[EXERCISE DIRECTIONS]: Give the entries again exactly as they appear, but without the images.

========

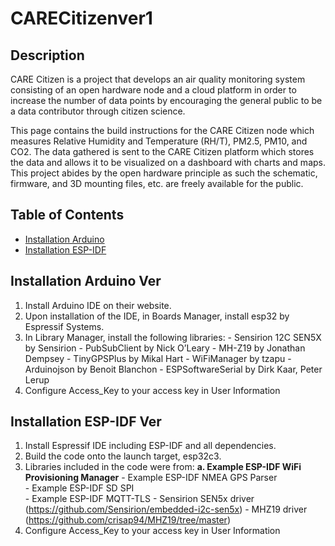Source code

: # CARECitizenver1

## Description
CARE Citizen is a project that develops an air quality monitoring system consisting of an open hardware node and a cloud platform in order to increase the number of data points by encouraging the general public to be a data contributor through citizen science. 

This page contains the build instructions for the CARE Citizen node which measures Relative Humidity and Temperature (RH/T), PM2.5, PM10, and CO2. The data gathered is sent to the CARE Citizen platform which stores the data and allows it to be visualized on a dashboard with charts and maps. This project abides by the open hardware principle as such the schematic, firmware, and 3D mounting files, etc. are freely available for the public.

## Table of Contents
- [Installation Arduino](#InstallationArduinoVer)
- [Installation ESP-IDF](#InstallationESP-IDFVer)


## Installation Arduino Ver

1. Install Arduino IDE on their website.
2. Upon installation of the IDE, in Boards Manager, install esp32 by Espressif Systems.
3. In Library Manager, install the following libraries:
        - Sensirion 12C SEN5X by Sensirion
        - PubSubClient by Nick O’Leary
        - MH-Z19 by Jonathan Dempsey
        - TinyGPSPlus by Mikal Hart
        - WiFiManager by tzapu
        - Arduinojson by Benoit Blanchon
        - ESPSoftwareSerial by Dirk Kaar, Peter Lerup
4. Configure Access_Key to your access key in User Information

## Installation ESP-IDF Ver
1. Install Espressif IDE including ESP-IDF and all dependencies.
2. Build the code onto the launch target, esp32c3.
3. Libraries included in the code were from:
        **a. Example ESP-IDF WiFi Provisioning Manager**
        - Example ESP-IDF NMEA GPS Parser  
        - Example ESP-IDF SD SPI   
        - Example ESP-IDF MQTT-TLS
        - Sensirion SEN5x driver (https://github.com/Sensirion/embedded-i2c-sen5x)
        - MHZ19 driver (https://github.com/crisap94/MHZ19/tree/master)
4. Configure Access_Key to your access key in User Information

========

[REPLY]:
Source code

: # CARECitizenver1

## Description
CARE Citizen is a project that develops an air quality monitoring system consisting of an open hardware node and a cloud platform in order to increase the number of data points by encouraging the general public to be a data contributor through citizen science. 

This page contains the build instructions for the CARE Citizen node which measures Relative Humidity and Temperature (RH/T), PM2.5, PM10, and CO2. The data gathered is sent to the CARE Citizen platform which stores the data and allows it to be visualized on a dashboard with charts and maps. This project abides by the open hardware principle as such the schematic, firmware, and 3D mounting files, etc. are freely available for the public.

## Table of Contents
- [Installation Arduino](#InstallationArduinoVer)
- [Installation ESP-IDF](#InstallationESP-IDFVer)


## Installation Arduino Ver

1. Install Arduino IDE on their website.
2. Upon installation of the IDE, in Boards Manager, install esp32 by Espressif Systems.
3. In Library Manager, install the following libraries:
        - Sensirion 12C SEN5X by Sensirion
        - PubSubClient by Nick O’Leary
        - MH-Z19 by Jonathan Dempsey
        - TinyGPSPlus by Mikal Hart
        - WiFiManager by tzapu
        - Arduinojson by Benoit Blanchon
        - ESPSoftwareSerial by Dirk Kaar, Peter Lerup
4. Configure Access_Key to your access key in User Information

## Installation ESP-IDF Ver
1. Install Espressif IDE including ESP-IDF and all dependencies.
2. Build the code onto the launch target, esp32c3.
3. Libraries included in the code were from:
        **a. Example ESP-IDF WiFi Provisioning Manager**
        - Example ESP-IDF NMEA GPS Parser  
        - Example ESP-IDF SD SPI   
        - Example ESP-IDF MQTT-TLS
        - Sensirion SEN5x driver (https://github.com/Sensirion/embedded-i2c-sen5x)
        - MHZ19 driver (https://github.com/crisap94/MHZ19/tree/master)
4. Configure Access_Key to your access key in User Information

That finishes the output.